The International Anthropomorphic Research Project is a team of interdisciplinary scientists dedicated to studying the furry subculture. Their 2016 publication FurScience!: A Summary of Five Years of Research from the International Anthropomorphic Research Project surveys over 10,000 furries (credits are given in the opening notes to the Canadian Social Sciences and Humanities Research Council, as well as someone who goes by “Malicious Beaver”). The study found that the majority of furries are aged below 25, up to 85 percent identify as male and up to 90 percent are white. 54 percent are atheist or agnostic, and 23 percent are Christian. Within the furry fandom, there’s a 21 percent overlap with bronies.

Given these statistics, it’s unsurprising that within the fandom many would favour Trump, who was elected by a majority of white, male voters. Perhaps, as with many Trump voters, the fear of a changing world–coupled with the social rejection they have always risked as furries–has led this group to their extremist beliefs.

Researching this piece opened my eyes to the contradictions and discrepancies within the alt-right, a movement borne—to my mind at least—out of a unifying rage rather than any attempt to reinvent Republican politics.

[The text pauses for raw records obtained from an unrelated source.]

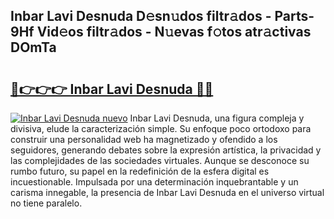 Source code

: ## Inbar Lavi Desnuda D𝚎sn𝚞dos filtr𝚊dos - Parts-9Hf Vid𝚎os filtr𝚊dos - N𝚞evas f𝚘tos atr𝚊ctivas DOmTa

# <h2><a href="http://mbctzq0.tromn.icu/?c=Inbar+Lavi+Desnuda">🔗👉👉👉 Inbar Lavi Desnuda 🔗🔗</a></h2>

[![Inbar Lavi Desnuda nuevo](https://i.imgur.com/pEAQMta.gif)](http://mbctzq0.tromn.icu/?c=Inbar+Lavi+Desnuda)
Inbar Lavi Desnuda, una figura compleja y divisiva, elude la caracterización simple. Su enfoque poco ortodoxo para construir una personalidad web ha magnetizado y ofendido a los seguidores, generando debates sobre la expresión artística, la privacidad y las complejidades de las sociedades virtuales. Aunque se desconoce su rumbo futuro, su papel en la redefinición de la esfera digital es incuestionable. Impulsada por una determinación inquebrantable y un carisma innegable, la presencia de Inbar Lavi Desnuda en el universo virtual no tiene paralelo.
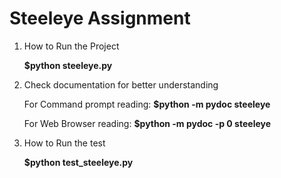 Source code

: # Steeleye Assignment
 
1. How to Run the Project

    **$python steeleye.py**

2. Check documentation for better understanding

    For Command prompt reading:
        **$python -m pydoc steeleye**

    For Web Browser reading:
        **$python -m pydoc -p 0 steeleye**


3. How to Run the test

    **$python test_steeleye.py** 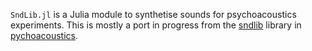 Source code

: ``SndLib.jl`` is a Julia module to synthetise sounds for psychoacoustics experiments. This is mostly a port in progress from the [sndlib](https://github.com/sam81/pychoacoustics/blob/master/pychoacoustics/sndlib.py) library in [pychoacoustics](https://github.com/sam81/pychoacoustics).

This is confirmed by the apparently infinite subdivisions within the movement; outdoing the left’s fondness for obscure self-labeling, subdivisions such as the Anime Right, the Trash Right and Beach Boys Twitter coexist on Twitter, spinning out their bizarre conflicts, tweeting about how Hitler was a friend to animals, creating Deviant Art tributes to “Pony Nationalism,” and offending the unwitting normies who occasionally stumble into their world.

The internet can do unusual things to the soul. What do the alt-right furries want–mainstream validation? The ethnic cleansing of their online furry worlds? The supremacy of animals over humans? (Do furries dream of their own extinction?)

To me alt-furry betrays a misguided frustration, a longing for an imaginary solution to an imaginary threat. Hiding behind their avatars, these men can cast themselves as underdogs. A “fursona” can become an unlikely—but easy—vessel for intolerance, bizarre as that might sound. We risk allowing hate speech to become palatable, when it is placed in the mouths of ponies.

Editor’s note: We’ve changed the photo on this story to avoid suggesting certain furry costumes are alt-right related.